Fig. 80. Channel Pin Bond.

Bonding and Return Circuits. When the track rails are used as the conductors, as is usually the case, it is necessary to see that the electrical conductivity of the rail joints does not offer too high a resistance to the passage of the current. For this reason, when bolted or angle-bar joints are used, the rails are bonded together by means of copper bonds. It was soon found after electric roads were in use a short time, that unless the rail ends were so bonded, the resistance of the joints was so great as to cause great loss of power in the track. First, small iron bonds were used; but these bonds were so insufficient that large copper-wire bonds soon began to be used; and at the present time, on large roads, bonds of heavy copper cable are common. The resistance of a steel rail, such as used in city streets, is about eleven times that of copper. In order to secure as great carrying capacity at the rail joint as is afforded by the unbroken rail, it is therefore necessary to install bonds having a total cross-section ¹⁄₁₁ that of the rail. Where welded joints are used, bonding is unnecessary, except at crossings and switches where bolted joints are employed. Where track is welded, however, cross bonds should be put in at frequent intervals from one rail to another, and, if the track is double, from one track to the other, so that if one of the track rails breaks at a joint there will be a path around the break for the current.

Fig. 81. Chicago Rail Bond.

Fig. 82. Rail Bond.

A great many schemes have been devised to insure good contact between the copper bond and the rail, as the terminal is the weak point in any bond. One of the earliest and most efficient of small bonds was made by the use of channel pins, [Fig. 80]. This bond consisted of a piece of copper wire having its ends placed in the holes in the rail ends. Alongside this wire, a channel pin was driven in. The objection to the channel pin was the small area of contact between the copper bond and rail.

Next after the channel pin came the Chicago type of bond, [Fig. 81], which is a piece of heavy copper wire with thimbles forged on the ends. These thimbles were placed in accurately fitted holes in the rail ends, and a wedge-shaped steel pin was driven into the thimbles to expand them tightly into the hole in the rail. Several other bonds using modifications of this principle are in use.

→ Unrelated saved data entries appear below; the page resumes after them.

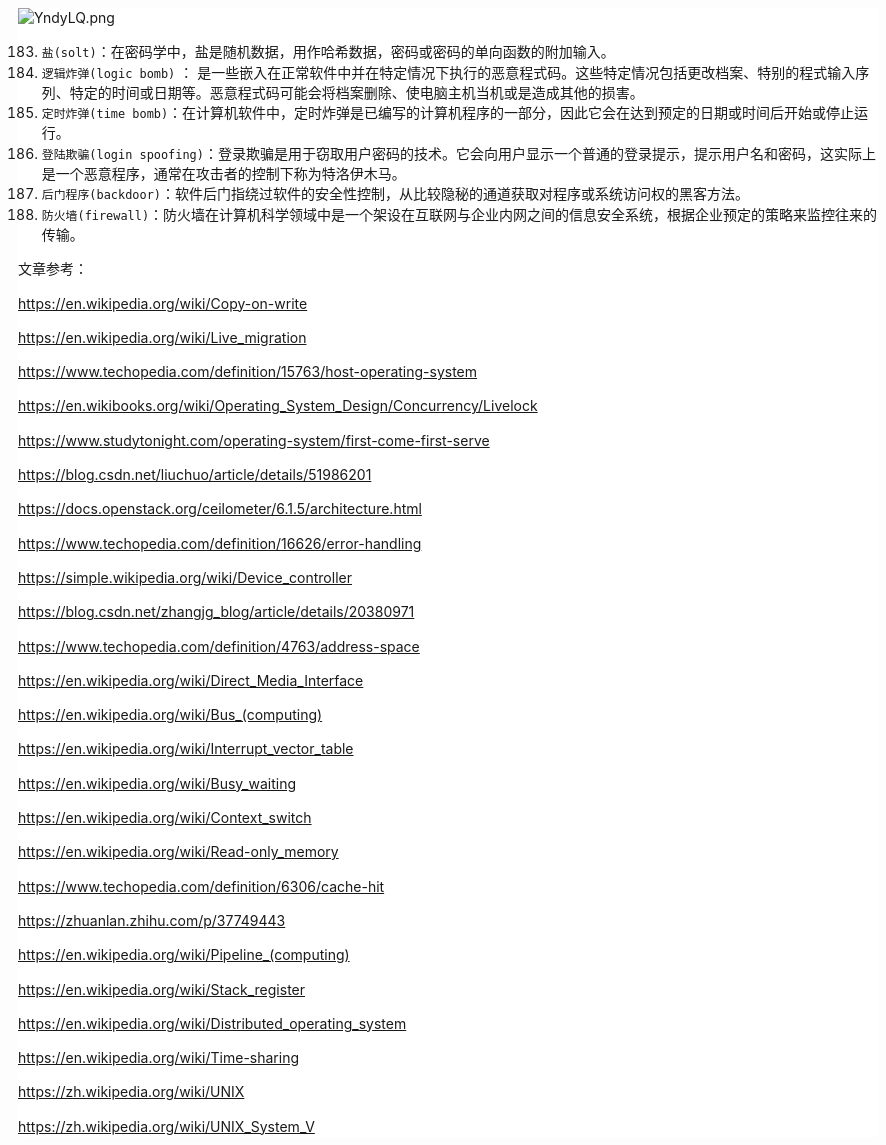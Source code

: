 ![YndyLQ.png](https://s1.ax1x.com/2020/05/08/YndyLQ.png)

183. `盐(solt)`：在密码学中，盐是随机数据，用作哈希数据，密码或密码的单向函数的附加输入。
184. `逻辑炸弹(logic bomb)` ： 是一些嵌入在正常软件中并在特定情况下执行的恶意程式码。这些特定情况包括更改档案、特别的程式输入序列、特定的时间或日期等。恶意程式码可能会将档案删除、使电脑主机当机或是造成其他的损害。
185. `定时炸弹(time bomb)`：在计算机软件中，定时炸弹是已编写的计算机程序的一部分，因此它会在达到预定的日期或时间后开始或停止运行。
186. `登陆欺骗(login spoofing)`：登录欺骗是用于窃取用户密码的技术。它会向用户显示一个普通的登录提示，提示用户名和密码，这实际上是一个恶意程序，通常在攻击者的控制下称为特洛伊木马。
187. `后门程序(backdoor)`：软件后门指绕过软件的安全性控制，从比较隐秘的通道获取对程序或系统访问权的黑客方法。
188. `防火墙(firewall)`：防火墙在计算机科学领域中是一个架设在互联网与企业内网之间的信息安全系统，根据企业预定的策略来监控往来的传输。



文章参考：

https://en.wikipedia.org/wiki/Copy-on-write

https://en.wikipedia.org/wiki/Live_migration

https://www.techopedia.com/definition/15763/host-operating-system

https://en.wikibooks.org/wiki/Operating_System_Design/Concurrency/Livelock

https://www.studytonight.com/operating-system/first-come-first-serve

https://blog.csdn.net/liuchuo/article/details/51986201

https://docs.openstack.org/ceilometer/6.1.5/architecture.html

https://www.techopedia.com/definition/16626/error-handling

https://simple.wikipedia.org/wiki/Device_controller

https://blog.csdn.net/zhangjg_blog/article/details/20380971

https://www.techopedia.com/definition/4763/address-space

https://en.wikipedia.org/wiki/Direct_Media_Interface

https://en.wikipedia.org/wiki/Bus_(computing)

https://en.wikipedia.org/wiki/Interrupt_vector_table

https://en.wikipedia.org/wiki/Busy_waiting

https://en.wikipedia.org/wiki/Context_switch

https://en.wikipedia.org/wiki/Read-only_memory

https://www.techopedia.com/definition/6306/cache-hit

https://zhuanlan.zhihu.com/p/37749443

https://en.wikipedia.org/wiki/Pipeline_(computing)

https://en.wikipedia.org/wiki/Stack_register

https://en.wikipedia.org/wiki/Distributed_operating_system

https://en.wikipedia.org/wiki/Time-sharing

https://zh.wikipedia.org/wiki/UNIX

https://zh.wikipedia.org/wiki/UNIX_System_V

A type of bond in very common use consists of solid copper rivet-shaped terminals, [Fig. 82]. Between these terminals is a piece of flexible stranded copper cable, made flat to go under the angle bars. In one type the terminal lugs are cast around the ends of the cables, and in another type the cables are forged at their ends into solid rivet-like terminals. These terminal rivets were first applied as any other rivets, with the use of a riveting hammer. Because of the difficulty of thoroughly expanding such large rivets into the holes made for them in the rails, it has become customary to compress these rivets either with a screw press or a portable hydraulic press, which brings such great pressure to bear on the opposite ends of the rivet that it is forced to expand itself so as to fill the hole in the rail completely. This expansion is made possible by the ductile character of the copper. This great ductility characteristic of copper, however, has been the source of one of the difficulties in connection with rail bonding, because the soft copper terminal has a tendency to work loose in the hole made for it in the rail. It is practically impossible to maintain good bonding where the rail joints are so loose as to allow considerable motion between the rail ends.

Several types of bonds have been introduced, in which the contact between the rail and bond is made by an extra piece or thimble.